A folia que embala Nalbandian


O post de hoje é dedicado ao jogo que tinha tudo para ser a final e, ainda bem, que não foi. David Nalbandian e Gilles Simon prometiam fazer um jogo duro, com muitas trocas de bola e belas jogadas. Na verdade, isso é o que se esperava dos dois. Mas não foi bem assim. Com o quadril debilitado, o francês perdeu potência e a partida não foi mais do que um 6/3 6/2 pouco emocionante.

Mas seria um absurdo colocar toda a culpa do resultado no quadril de Simon.

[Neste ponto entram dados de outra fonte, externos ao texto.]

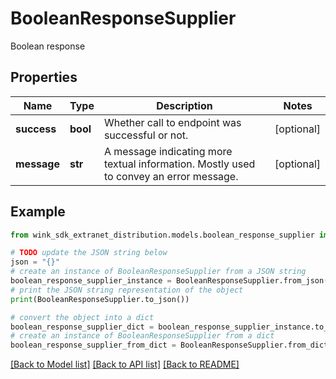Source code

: # BooleanResponseSupplier

Boolean response

## Properties

Name | Type | Description | Notes
------------ | ------------- | ------------- | -------------
**success** | **bool** | Whether call to endpoint was successful or not. | [optional] 
**message** | **str** | A message indicating more textual information. Mostly used to convey an error message. | [optional] 

## Example

```python
from wink_sdk_extranet_distribution.models.boolean_response_supplier import BooleanResponseSupplier

# TODO update the JSON string below
json = "{}"
# create an instance of BooleanResponseSupplier from a JSON string
boolean_response_supplier_instance = BooleanResponseSupplier.from_json(json)
# print the JSON string representation of the object
print(BooleanResponseSupplier.to_json())

# convert the object into a dict
boolean_response_supplier_dict = boolean_response_supplier_instance.to_dict()
# create an instance of BooleanResponseSupplier from a dict
boolean_response_supplier_from_dict = BooleanResponseSupplier.from_dict(boolean_response_supplier_dict)
```
[[Back to Model list]](../README.md#documentation-for-models) [[Back to API list]](../README.md#documentation-for-api-endpoints) [[Back to README]](../README.md)


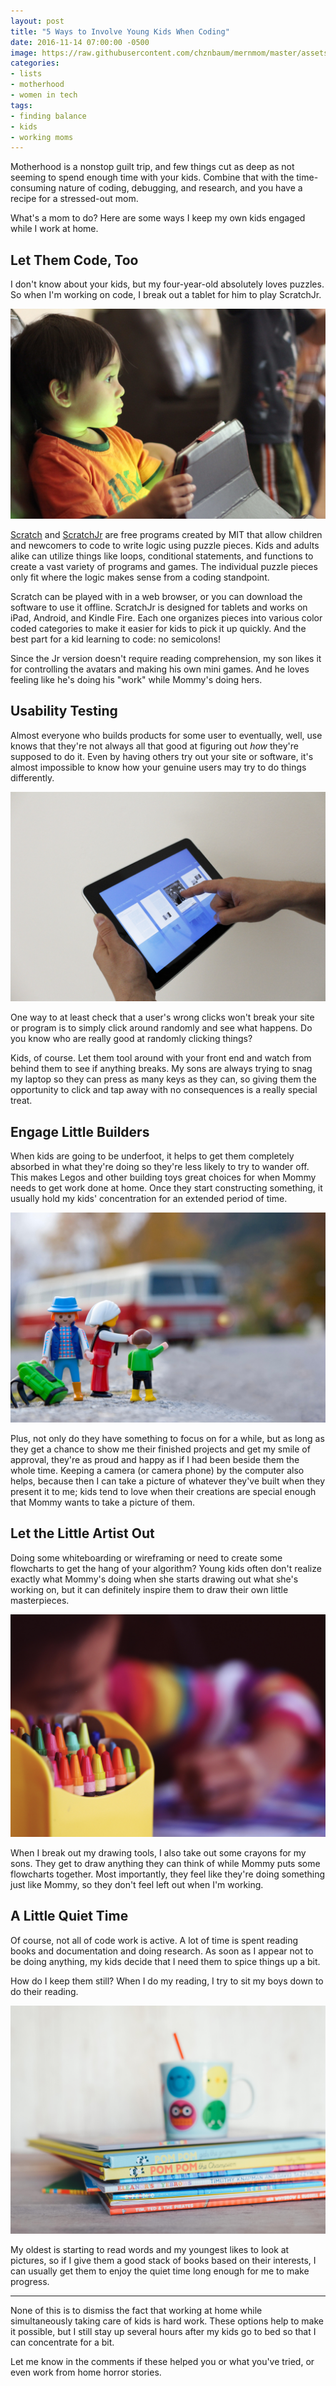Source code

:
```yaml
---
layout: post
title: "5 Ways to Involve Young Kids When Coding"
date: 2016-11-14 07:00:00 -0500
image: https://raw.githubusercontent.com/chznbaum/mernmom/master/assets/child-1073638.jpg
categories:
- lists
- motherhood
- women in tech
tags:
- finding balance
- kids
- working moms
---
```

Motherhood is a nonstop guilt trip, and few things cut as deep as not seeming to spend enough time with your kids. Combine that with the time-consuming nature of coding, debugging, and research, and you have a recipe for a stressed-out mom.

What's a mom to do? Here are some ways I keep my own kids engaged while I work at home.

## Let Them Code, Too ##

I don't know about your kids, but my four-year-old absolutely loves puzzles. So when I'm working on code, I break out a tablet for him to play ScratchJr.

![Kid Using Tablet](https://raw.githubusercontent.com/chznbaum/mernmom/master/assets/kids-playing-1253096.jpg)

[Scratch](https://scratch.mit.edu/) and [ScratchJr](http://www.scratchjr.org/) are free programs created by MIT that allow children and newcomers to code to write logic using puzzle pieces. Kids and adults alike can utilize things like loops, conditional statements, and functions to create a vast variety of programs and games. The individual puzzle pieces only fit where the logic makes sense from a coding standpoint.

Scratch can be played with in a web browser, or you can download the software to use it offline. ScratchJr is designed for tablets and works on iPad, Android, and Kindle Fire. Each one organizes pieces into various color coded categories to make it easier for kids to pick it up quickly. And the best part for a kid learning to code: no semicolons!

Since the Jr version doesn't require reading comprehension, my son likes it for controlling the avatars and making his own mini games. And he loves feeling like he's doing his "work" while Mommy's doing hers.

## Usability Testing ##

Almost everyone who builds products for some user to eventually, well, use knows that they're not always all that good at figuring out *how* they're supposed to do it. Even by having others try out your site or software, it's almost impossible to know how your genuine users may try to do things differently.

![User Touches Tablet](https://raw.githubusercontent.com/chznbaum/mernmom/master/assets/ios-1758352.jpg)

One way to at least check that a user's wrong clicks won't break your site or program is to simply click around randomly and see what happens. Do you know who are really good at randomly clicking things?

Kids, of course. Let them tool around with your front end and watch from behind them to see if anything breaks. My sons are always trying to snag my laptop so they can press as many keys as they can, so giving them the opportunity to click and tap away with no consequences is a really special treat.

## Engage Little Builders ##

When kids are going to be underfoot, it helps to get them completely absorbed in what they're doing so they're less likely to try to wander off. This makes Legos and other building toys great choices for when Mommy needs to get work done at home. Once they start constructing something, it usually hold my kids' concentration for an extended period of time.

![Lego Family Waves at Bus](https://raw.githubusercontent.com/chznbaum/mernmom/master/assets/photo-1464254654104-c690d2e93424.jpg)

Plus, not only do they have something to focus on for a while, but as long as they get a chance to show me their finished projects and get my smile of approval, they're as proud and happy as if I had been beside them the whole time. Keeping a camera (or camera phone) by the computer also helps, because then I can take a picture of whatever they've built when they present it to me; kids tend to love when their creations are special enough that Mommy wants to take a picture of them.

## Let the Little Artist Out ##

Doing some whiteboarding or wireframing or need to create some flowcharts to get the hang of your algorithm? Young kids often don't realize exactly what Mommy's doing when she starts drawing out what she's working on, but it can definitely inspire them to draw their own little masterpieces.

![Crayons with Child Coloring](https://raw.githubusercontent.com/chznbaum/mernmom/master/assets/photo-1453749024858-4bca89bd9edc.jpg)

When I break out my drawing tools, I also take out some crayons for my sons. They get to draw anything they can think of while Mommy puts some flowcharts together. Most importantly, they feel like they're doing something just like Mommy, so they don't feel left out when I'm working.

## A Little Quiet Time ##

Of course, not all of code work is active. A lot of time is spent reading books and documentation and doing research. As soon as I appear not to be doing anything, my kids decide that I need them to spice things up a bit.

How do I keep them still? When I do my reading, I try to sit my boys down to do their reading.

![Stack of Books Under Cup](https://raw.githubusercontent.com/chznbaum/mernmom/master/assets/photo-1455884981818-54cb785db6fc.jpg)

My oldest is starting to read words and my youngest likes to look at pictures, so if I give them a good stack of books based on their interests, I can usually get them to enjoy the quiet time long enough for me to make progress.

<hr />

None of this is to dismiss the fact that working at home while simultaneously taking care of kids is hard work. These options help to make it possible, but I still stay up several hours after my kids go to bed so that I can concentrate for a bit.

Let me know in the comments if these helped you or what you've tried, or even work from home horror stories.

A verdade é que Nalbandian veio ao Brasil com tudo! Em uma entrevista para o canal SporTV2, o DJ do torneio (sim, todo torneio tem um DJ) comentou a escolha musical de cada tenista para entrar na quadra. E advinha qual é o hit do argentino.. “ai se eu te pego”. E é embalado pela música de Michel Teló, que ele vai “pegando” todo mundo e acabando com o jogo de quem passar pela frente. Ontem foi desse jeito.  A superioridade dele foi estrondosa, assim como o foco, o olho na bola.  

Nalbandian chegou a São Paulo e foi para a quadra da escola de samba Tom Maior, brincou sobre o trânsito da cidade e foi criticado pela folia. Mas analisando um pouquinho, acho que isso mostra que o tenista está em sintonia com o país do campeonato no qual está participando. Não houve exageros e o argentino vem conquistando não só vitórias, mas também a simpatia e o apoio da torcida brasileira.

A partida de hoje é contra o italiano Filippo Volandri, que é 69º do mundo. O ranking é melhor do que o do argentino, mas ninguém duvida do favoritismo de Nalbandian.  

quarta-feira, 15 de fevereiro de 2012

Zebras no Brasil e no mundo


O tênis é um esporte lindo e por isso nos proporciona belos espetáculos. Um bom exemplo foi o jogo de David Nalbandian contra Benoit Paire pelo Brasil Open. Primeiramente é importante dizer que ninguém sabia o que esperar desse jogo já que o francês é um desconhecido do circuito. O início foi nervoso, Paire perdeu de cara o primeiro game, houve um certo equilíbrio nos próximos, aí Nalbandian mostrou superioridade e fez 5/1. Pausa. Daí para frente, o argentino teve 7 set points e o francês, que estava jogando umas curtinhas murchas, elevou o nível da partida e fez 6/5. Foi quase um pneu. Então, depois de passear um pouquinho na Lua, Nalbandian resolveu voltar, procurou o tie-break e venceu. O 2º set foi menos complicado e o argentino passou às oitavas para enfrentar o também francês, Gilles Simon. O assunto do post em si não tem nada a ver com esse parágrafo, mas eu achei o jogo tão bonito e emocionante que resolvi dar um pequeno destaque ao assunto. Benoit Paire é desconhecido, mas tem um bom tênis e pode incomodar muita gente.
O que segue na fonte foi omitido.